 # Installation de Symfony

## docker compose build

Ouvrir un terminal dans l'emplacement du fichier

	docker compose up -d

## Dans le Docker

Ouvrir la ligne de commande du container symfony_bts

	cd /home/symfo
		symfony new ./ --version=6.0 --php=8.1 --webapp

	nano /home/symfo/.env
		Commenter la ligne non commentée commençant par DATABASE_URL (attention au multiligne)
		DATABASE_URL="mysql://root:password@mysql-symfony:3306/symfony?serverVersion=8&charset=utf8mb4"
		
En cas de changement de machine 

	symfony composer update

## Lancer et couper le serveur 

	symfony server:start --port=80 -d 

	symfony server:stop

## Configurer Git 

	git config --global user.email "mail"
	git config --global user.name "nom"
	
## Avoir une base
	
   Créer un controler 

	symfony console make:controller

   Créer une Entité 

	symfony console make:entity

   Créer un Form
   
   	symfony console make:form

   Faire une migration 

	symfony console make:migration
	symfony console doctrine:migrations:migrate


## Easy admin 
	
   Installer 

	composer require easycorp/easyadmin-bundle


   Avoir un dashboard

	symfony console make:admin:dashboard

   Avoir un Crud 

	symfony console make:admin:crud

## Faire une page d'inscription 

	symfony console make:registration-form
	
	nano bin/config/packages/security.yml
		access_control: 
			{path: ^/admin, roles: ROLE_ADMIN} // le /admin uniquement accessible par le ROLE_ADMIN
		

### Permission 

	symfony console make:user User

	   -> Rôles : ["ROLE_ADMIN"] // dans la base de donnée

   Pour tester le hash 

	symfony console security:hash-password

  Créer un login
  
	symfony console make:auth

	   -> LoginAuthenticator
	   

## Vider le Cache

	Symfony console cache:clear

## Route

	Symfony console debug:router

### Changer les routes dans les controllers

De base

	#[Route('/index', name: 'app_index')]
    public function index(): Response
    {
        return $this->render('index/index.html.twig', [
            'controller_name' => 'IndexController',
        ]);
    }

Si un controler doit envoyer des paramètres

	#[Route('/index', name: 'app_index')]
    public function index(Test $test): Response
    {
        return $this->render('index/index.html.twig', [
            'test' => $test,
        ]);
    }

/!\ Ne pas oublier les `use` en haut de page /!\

— THE TASK —
Which lines in the records contain the word "nano"? Copy each one.

— RESPONSE —
	nano /home/symfo/.env
	nano bin/config/packages/security.yml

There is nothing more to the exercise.